= Work to complete =
Which lines run from the start of the data below to the line containing "for all brokers"? Set them down exactly, with none added.
----------
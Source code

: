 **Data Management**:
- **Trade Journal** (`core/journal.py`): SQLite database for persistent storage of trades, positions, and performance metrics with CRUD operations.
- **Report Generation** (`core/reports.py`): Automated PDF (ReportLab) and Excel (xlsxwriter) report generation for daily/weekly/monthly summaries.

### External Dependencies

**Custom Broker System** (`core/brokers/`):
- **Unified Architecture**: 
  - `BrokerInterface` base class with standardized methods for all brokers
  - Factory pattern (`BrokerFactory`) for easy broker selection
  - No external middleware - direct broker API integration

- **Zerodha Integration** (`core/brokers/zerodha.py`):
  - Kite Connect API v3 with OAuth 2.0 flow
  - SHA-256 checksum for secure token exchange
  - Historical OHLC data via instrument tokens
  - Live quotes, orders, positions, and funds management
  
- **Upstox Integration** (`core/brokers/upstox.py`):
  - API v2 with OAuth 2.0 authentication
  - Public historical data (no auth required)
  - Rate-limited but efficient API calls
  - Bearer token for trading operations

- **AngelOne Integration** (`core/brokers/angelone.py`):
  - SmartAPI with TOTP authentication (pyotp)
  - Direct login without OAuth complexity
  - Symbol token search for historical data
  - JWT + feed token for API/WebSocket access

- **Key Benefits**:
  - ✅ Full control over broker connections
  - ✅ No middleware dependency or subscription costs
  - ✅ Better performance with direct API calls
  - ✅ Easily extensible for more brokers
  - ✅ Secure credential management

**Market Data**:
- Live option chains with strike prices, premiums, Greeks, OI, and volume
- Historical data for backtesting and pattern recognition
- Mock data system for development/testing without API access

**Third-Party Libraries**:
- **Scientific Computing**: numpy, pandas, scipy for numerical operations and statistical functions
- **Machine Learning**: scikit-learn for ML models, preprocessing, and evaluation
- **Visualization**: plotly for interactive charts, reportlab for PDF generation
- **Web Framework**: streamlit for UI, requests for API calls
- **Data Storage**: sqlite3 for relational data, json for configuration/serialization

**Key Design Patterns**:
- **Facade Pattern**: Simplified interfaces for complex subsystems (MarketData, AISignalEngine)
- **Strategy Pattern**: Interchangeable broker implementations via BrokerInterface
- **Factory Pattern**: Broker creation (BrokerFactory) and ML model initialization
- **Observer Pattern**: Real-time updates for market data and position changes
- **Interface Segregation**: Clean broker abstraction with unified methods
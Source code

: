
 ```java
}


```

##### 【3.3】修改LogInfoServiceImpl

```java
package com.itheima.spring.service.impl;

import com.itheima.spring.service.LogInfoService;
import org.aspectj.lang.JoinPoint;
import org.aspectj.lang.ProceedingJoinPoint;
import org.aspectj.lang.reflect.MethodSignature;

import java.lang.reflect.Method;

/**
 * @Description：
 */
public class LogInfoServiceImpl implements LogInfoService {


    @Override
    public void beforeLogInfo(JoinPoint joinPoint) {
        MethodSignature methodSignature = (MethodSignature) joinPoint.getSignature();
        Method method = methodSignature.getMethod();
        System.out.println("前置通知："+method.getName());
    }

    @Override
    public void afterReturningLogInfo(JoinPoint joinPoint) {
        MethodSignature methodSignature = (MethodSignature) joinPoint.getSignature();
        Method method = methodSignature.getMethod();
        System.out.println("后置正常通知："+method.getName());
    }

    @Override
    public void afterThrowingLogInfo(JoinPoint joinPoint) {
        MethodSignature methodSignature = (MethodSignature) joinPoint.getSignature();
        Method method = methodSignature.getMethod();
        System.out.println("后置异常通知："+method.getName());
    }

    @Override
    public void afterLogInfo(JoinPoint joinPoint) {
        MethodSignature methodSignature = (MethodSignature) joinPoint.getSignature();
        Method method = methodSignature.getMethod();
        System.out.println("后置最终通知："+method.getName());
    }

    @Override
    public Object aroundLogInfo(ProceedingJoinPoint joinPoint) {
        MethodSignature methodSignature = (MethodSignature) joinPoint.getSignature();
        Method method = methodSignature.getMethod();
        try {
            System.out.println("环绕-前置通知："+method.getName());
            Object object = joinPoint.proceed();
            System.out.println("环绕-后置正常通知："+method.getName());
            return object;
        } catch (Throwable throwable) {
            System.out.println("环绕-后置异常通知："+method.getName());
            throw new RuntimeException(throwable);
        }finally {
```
----------
= The completed task =
Source code

: **Data Management**:
- **Trade Journal** (`core/journal.py`): SQLite database for persistent storage of trades, positions, and performance metrics with CRUD operations.
- **Report Generation** (`core/reports.py`): Automated PDF (ReportLab) and Excel (xlsxwriter) report generation for daily/weekly/monthly summaries.

### External Dependencies

**Custom Broker System** (`core/brokers/`):
- **Unified Architecture**: 
  - `BrokerInterface` base class with standardized methods for all brokers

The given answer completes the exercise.